One big issue is the problem that nominal wages aren't very flexible in a downward direction. Another issue could be that since existing firms aren't motivated to hire new and cheap workers, new firms are needed to absorb jobless workers, but new firm creation is hampered by tight credit conditions. Mr Shimer also speculated that unemployed workers could somehow be different—uniquely unskilled or improperly skilled—or they could be pinned in place by housing conditions in particularly bad job markets....
Why wouldn't firms swap out older, more expensive workers for the cheaper unemployed ones available to them? One possibility is that firms are worried about the disruptive impact of such workforce turnover and have decided that it's better to keep employing existing labour at existing wages...
Bingo. That appears to be the answer--that has been the rule for nearly two centuries: firms are scared that swapping out their current workforce for a new one or even cutting nominal wages by threatening to swap out their current workforce for a new one is devastating for worker morale and thus productivity.
The answer is, as Ryan points out, that the currently-unemployed need new or expanding firms to hire them, and:
Robert Hall argues that credit conditions remain tight for new businesses, who are the big job creators.
Or it could be that jobless workers are simply much less productive than those who continue to work.... But... why [did] firms [have] them on payrolls before the recession[?]... The data seem not to point toward structural factors as the primary driver of unemployment.
Perhaps the problem is a shortfall in demand, which is preventing existing firms from expanding.
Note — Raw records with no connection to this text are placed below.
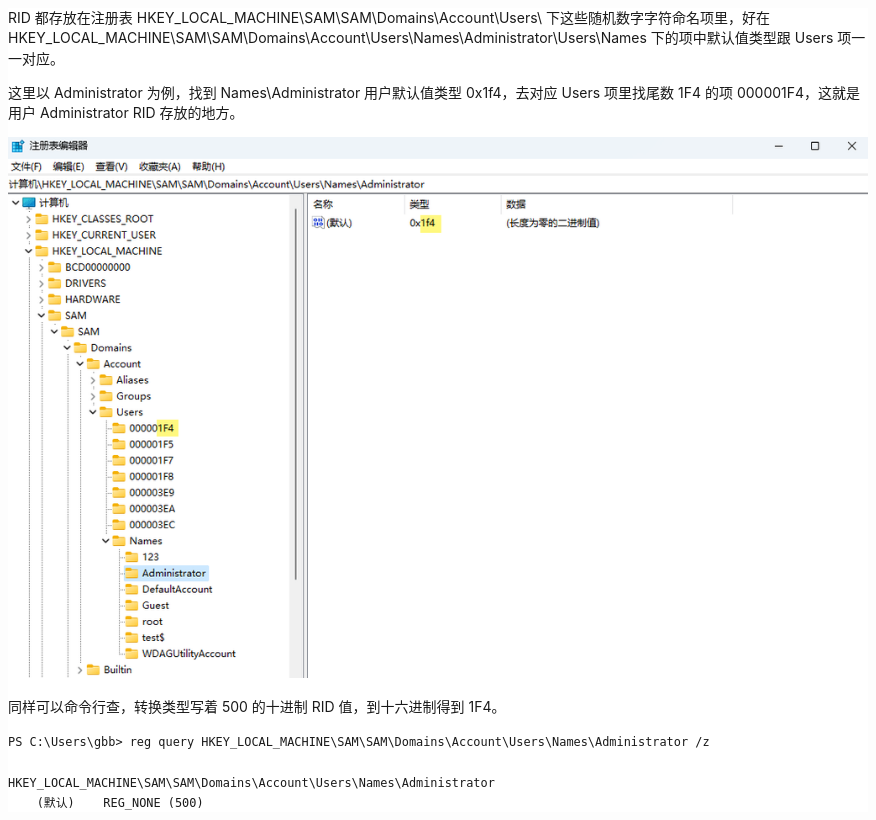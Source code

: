 RID 都存放在注册表 HKEY\_LOCAL\_MACHINE\\SAM\\SAM\\Domains\\Account\\Users\\ 下这些随机数字字符命名项里，好在 HKEY\_LOCAL\_MACHINE\\SAM\\SAM\\Domains\\Account\\Users\\Names\\Administrator\\Users\\Names 下的项中默认值类型跟 Users 项一一对应。

这里以 Administrator 为例，找到 Names\\Administrator 用户默认值类型 0x1f4，去对应 Users 项里找尾数 1F4 的项 000001F4，这就是用户 Administrator RID 存放的地方。

![RID 劫持 - 找 RID.png](assets/1708583418-e4b02ef09b2697c01c49d7de96c17a68.png)

同样可以命令行查，转换类型写着 500 的十进制 RID 值，到十六进制得到 1F4。

```plaintext
PS C:\Users\gbb> reg query HKEY_LOCAL_MACHINE\SAM\SAM\Domains\Account\Users\Names\Administrator /z

HKEY_LOCAL_MACHINE\SAM\SAM\Domains\Account\Users\Names\Administrator
    (默认)    REG_NONE (500)
```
It could be that the real interest rate simply isn't low enough to induce firms to invest in new plants and equipment--investments that would produce corresponding jobs.
It is at this point that Ryan should have noted that nominal demand is now 8% below its pre-2008 trend. Surely if something were to suddenly and quickly without harming worker morale reduce the level of nominal wages by 8%--so that real demand were back at its trend--we would magically discover that all those "low-productivity" workers were very employable.
Well lo and behold, that is how it worked in the Great Depression. Exchange rate depreciation is--if you are a small open economy--an extremely easy way of reducing your nominal wages in world prices without harming worker morale.
Could there possibly be any reason to think that things are working any differently today?